Requirement:
Every word of the data must be reproduced in your reply exactly.
★ ★ ★ ★
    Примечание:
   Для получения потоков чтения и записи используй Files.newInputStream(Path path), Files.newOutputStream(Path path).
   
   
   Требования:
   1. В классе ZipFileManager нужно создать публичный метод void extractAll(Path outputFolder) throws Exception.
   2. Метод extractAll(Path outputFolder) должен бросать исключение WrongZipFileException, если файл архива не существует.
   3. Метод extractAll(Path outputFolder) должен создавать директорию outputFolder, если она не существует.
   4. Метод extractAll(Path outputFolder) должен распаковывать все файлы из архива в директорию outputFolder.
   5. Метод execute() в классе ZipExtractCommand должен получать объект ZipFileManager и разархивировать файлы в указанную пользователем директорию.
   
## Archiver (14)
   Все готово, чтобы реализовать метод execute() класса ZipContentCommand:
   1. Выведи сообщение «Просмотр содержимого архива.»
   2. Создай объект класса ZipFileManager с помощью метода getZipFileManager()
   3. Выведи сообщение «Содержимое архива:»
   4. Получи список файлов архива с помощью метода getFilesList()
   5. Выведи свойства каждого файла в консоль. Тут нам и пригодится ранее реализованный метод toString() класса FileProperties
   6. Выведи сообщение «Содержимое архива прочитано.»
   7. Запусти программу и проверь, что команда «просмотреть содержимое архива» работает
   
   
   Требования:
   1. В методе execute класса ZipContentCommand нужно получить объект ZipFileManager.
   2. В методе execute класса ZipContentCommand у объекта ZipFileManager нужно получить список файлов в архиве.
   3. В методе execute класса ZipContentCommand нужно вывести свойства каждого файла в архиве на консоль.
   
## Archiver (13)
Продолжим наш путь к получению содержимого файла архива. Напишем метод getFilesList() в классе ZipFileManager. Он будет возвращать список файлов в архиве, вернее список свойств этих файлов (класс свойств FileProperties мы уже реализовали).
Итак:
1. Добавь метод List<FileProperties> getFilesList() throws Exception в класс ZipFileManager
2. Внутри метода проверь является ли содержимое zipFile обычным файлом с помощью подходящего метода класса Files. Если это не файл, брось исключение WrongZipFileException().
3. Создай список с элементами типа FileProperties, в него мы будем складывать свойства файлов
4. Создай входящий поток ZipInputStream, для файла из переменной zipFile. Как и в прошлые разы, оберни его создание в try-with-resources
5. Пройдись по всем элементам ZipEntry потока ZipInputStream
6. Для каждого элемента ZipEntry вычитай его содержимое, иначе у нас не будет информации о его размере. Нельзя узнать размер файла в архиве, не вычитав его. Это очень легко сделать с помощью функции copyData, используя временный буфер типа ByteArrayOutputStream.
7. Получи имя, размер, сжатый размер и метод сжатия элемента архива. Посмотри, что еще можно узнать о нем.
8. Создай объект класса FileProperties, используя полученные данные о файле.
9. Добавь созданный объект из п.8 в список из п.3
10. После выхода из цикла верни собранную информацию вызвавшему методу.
★ ★ ★ ★
Response for this exercise:
    Примечание:
   Для получения потоков чтения и записи используй Files.newInputStream(Path path), Files.newOutputStream(Path path).
   
   
   Требования:
   1. В классе ZipFileManager нужно создать публичный метод void extractAll(Path outputFolder) throws Exception.
   2. Метод extractAll(Path outputFolder) должен бросать исключение WrongZipFileException, если файл архива не существует.
   3. Метод extractAll(Path outputFolder) должен создавать директорию outputFolder, если она не существует.
   4. Метод extractAll(Path outputFolder) должен распаковывать все файлы из архива в директорию outputFolder.
   5. Метод execute() в классе ZipExtractCommand должен получать объект ZipFileManager и разархивировать файлы в указанную пользователем директорию.
   
## Archiver (14)
   Все готово, чтобы реализовать метод execute() класса ZipContentCommand:
   1. Выведи сообщение «Просмотр содержимого архива.»
   2. Создай объект класса ZipFileManager с помощью метода getZipFileManager()
   3. Выведи сообщение «Содержимое архива:»
   4. Получи список файлов архива с помощью метода getFilesList()
   5. Выведи свойства каждого файла в консоль. Тут нам и пригодится ранее реализованный метод toString() класса FileProperties
   6. Выведи сообщение «Содержимое архива прочитано.»
   7. Запусти программу и проверь, что команда «просмотреть содержимое архива» работает
   
   
   Требования:
   1. В методе execute класса ZipContentCommand нужно получить объект ZipFileManager.
   2. В методе execute класса ZipContentCommand у объекта ZipFileManager нужно получить список файлов в архиве.
   3. В методе execute класса ZipContentCommand нужно вывести свойства каждого файла в архиве на консоль.
   
## Archiver (13)
Продолжим наш путь к получению содержимого файла архива. Напишем метод getFilesList() в классе ZipFileManager. Он будет возвращать список файлов в архиве, вернее список свойств этих файлов (класс свойств FileProperties мы уже реализовали).
Итак:
1. Добавь метод List<FileProperties> getFilesList() throws Exception в класс ZipFileManager
2. Внутри метода проверь является ли содержимое zipFile обычным файлом с помощью подходящего метода класса Files. Если это не файл, брось исключение WrongZipFileException().
3. Создай список с элементами типа FileProperties, в него мы будем складывать свойства файлов
4. Создай входящий поток ZipInputStream, для файла из переменной zipFile. Как и в прошлые разы, оберни его создание в try-with-resources
5. Пройдись по всем элементам ZipEntry потока ZipInputStream
6. Для каждого элемента ZipEntry вычитай его содержимое, иначе у нас не будет информации о его размере. Нельзя узнать размер файла в архиве, не вычитав его. Это очень легко сделать с помощью функции copyData, используя временный буфер типа ByteArrayOutputStream.
7. Получи имя, размер, сжатый размер и метод сжатия элемента архива. Посмотри, что еще можно узнать о нем.
8. Создай объект класса FileProperties, используя полученные данные о файле.
9. Добавь созданный объект из п.8 в список из п.3
10. После выхода из цикла верни собранную информацию вызвавшему методу.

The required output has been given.